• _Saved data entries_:
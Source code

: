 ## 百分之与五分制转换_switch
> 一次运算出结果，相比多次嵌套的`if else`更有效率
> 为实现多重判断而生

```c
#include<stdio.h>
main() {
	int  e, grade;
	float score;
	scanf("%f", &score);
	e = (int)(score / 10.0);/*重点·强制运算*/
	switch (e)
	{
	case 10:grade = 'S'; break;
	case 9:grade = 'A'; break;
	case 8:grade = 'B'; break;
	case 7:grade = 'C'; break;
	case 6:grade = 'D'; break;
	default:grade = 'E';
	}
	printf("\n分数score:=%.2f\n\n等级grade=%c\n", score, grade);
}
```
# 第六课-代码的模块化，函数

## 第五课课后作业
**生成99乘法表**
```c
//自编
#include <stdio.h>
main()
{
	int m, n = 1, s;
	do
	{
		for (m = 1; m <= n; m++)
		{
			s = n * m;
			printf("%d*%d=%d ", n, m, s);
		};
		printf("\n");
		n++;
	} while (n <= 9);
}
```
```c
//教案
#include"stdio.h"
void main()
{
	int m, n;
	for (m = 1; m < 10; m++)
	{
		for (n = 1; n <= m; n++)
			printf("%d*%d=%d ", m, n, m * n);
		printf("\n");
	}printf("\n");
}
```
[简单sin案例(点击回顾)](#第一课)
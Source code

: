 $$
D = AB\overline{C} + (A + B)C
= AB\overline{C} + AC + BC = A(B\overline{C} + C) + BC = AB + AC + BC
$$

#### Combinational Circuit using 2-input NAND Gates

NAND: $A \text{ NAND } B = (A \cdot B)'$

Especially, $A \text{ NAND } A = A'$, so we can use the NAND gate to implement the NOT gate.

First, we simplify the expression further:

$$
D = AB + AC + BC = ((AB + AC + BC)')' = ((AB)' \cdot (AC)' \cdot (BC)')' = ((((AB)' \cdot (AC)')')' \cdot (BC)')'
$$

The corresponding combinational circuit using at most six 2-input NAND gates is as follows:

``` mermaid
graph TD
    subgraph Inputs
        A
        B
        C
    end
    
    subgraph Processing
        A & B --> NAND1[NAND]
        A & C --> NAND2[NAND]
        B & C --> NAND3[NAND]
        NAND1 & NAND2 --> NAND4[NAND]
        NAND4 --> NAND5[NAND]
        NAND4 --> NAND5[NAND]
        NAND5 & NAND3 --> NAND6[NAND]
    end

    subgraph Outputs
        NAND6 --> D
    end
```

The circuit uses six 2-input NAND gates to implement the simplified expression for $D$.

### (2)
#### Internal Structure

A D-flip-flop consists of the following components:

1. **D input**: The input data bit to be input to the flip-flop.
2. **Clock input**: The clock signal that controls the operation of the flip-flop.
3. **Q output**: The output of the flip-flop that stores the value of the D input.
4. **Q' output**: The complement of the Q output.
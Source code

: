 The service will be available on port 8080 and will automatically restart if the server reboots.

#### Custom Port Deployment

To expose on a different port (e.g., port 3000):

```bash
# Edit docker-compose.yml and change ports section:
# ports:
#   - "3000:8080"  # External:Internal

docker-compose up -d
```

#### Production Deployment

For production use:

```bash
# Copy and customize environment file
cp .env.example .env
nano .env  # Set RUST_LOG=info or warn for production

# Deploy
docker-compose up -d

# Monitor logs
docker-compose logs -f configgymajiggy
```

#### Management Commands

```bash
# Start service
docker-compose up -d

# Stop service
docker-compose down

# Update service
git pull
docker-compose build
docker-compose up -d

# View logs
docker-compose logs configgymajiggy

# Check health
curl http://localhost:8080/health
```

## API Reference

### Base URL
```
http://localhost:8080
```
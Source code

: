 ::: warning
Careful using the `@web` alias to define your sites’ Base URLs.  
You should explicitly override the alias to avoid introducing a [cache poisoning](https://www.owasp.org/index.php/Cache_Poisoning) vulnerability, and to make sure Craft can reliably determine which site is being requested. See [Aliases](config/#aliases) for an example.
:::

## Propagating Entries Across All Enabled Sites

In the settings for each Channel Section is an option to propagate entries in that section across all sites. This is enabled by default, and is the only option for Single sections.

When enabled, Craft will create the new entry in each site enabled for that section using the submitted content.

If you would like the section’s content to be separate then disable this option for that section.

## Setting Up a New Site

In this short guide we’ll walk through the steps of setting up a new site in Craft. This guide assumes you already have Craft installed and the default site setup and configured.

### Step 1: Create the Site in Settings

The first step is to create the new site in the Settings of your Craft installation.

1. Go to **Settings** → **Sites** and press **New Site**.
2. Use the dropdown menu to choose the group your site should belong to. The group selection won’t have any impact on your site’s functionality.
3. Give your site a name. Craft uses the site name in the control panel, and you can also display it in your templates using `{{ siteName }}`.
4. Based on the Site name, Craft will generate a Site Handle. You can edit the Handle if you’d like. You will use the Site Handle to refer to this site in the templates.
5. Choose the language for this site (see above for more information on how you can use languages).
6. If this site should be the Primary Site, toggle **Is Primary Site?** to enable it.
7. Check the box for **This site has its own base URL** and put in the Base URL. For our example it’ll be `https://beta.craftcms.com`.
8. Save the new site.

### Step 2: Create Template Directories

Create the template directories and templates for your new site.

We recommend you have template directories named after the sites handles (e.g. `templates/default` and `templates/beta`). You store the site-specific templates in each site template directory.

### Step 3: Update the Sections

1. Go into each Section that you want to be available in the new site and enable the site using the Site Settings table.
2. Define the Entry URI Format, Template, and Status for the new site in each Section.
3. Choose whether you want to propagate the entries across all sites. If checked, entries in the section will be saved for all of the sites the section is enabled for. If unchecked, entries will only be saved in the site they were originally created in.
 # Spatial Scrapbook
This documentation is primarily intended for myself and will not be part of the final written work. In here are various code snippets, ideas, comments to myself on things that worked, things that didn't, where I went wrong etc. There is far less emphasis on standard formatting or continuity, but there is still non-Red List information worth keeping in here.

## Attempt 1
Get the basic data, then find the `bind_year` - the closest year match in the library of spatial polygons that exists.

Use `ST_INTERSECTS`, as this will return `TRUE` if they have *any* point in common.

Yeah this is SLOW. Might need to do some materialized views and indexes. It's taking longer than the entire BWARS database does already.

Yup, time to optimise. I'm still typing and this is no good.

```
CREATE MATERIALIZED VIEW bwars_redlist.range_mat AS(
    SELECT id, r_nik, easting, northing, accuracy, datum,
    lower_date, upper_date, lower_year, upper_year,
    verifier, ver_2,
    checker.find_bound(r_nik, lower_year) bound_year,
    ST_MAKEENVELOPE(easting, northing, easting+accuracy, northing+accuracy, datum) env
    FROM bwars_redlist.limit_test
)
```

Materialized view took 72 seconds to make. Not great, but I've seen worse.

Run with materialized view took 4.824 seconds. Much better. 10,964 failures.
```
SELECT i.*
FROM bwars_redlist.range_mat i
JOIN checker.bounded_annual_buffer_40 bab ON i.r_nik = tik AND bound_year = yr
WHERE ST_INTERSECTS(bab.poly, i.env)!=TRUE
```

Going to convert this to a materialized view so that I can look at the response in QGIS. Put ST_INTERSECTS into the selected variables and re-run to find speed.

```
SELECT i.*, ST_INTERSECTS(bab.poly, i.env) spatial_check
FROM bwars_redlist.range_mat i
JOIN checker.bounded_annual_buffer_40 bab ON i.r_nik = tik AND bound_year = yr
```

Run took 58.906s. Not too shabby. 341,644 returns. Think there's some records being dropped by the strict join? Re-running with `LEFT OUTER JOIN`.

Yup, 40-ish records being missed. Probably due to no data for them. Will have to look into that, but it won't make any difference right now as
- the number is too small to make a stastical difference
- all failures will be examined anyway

• _What you will do_: Only lines containing the string "beta" belong in the answer; find them in the data above and copy them.

• _Solution_:
7. Check the box for **This site has its own base URL** and put in the Base URL. For our example it’ll be `https://beta.craftcms.com`.
We recommend you have template directories named after the sites handles (e.g. `templates/default` and `templates/beta`). You store the site-specific templates in each site template directory.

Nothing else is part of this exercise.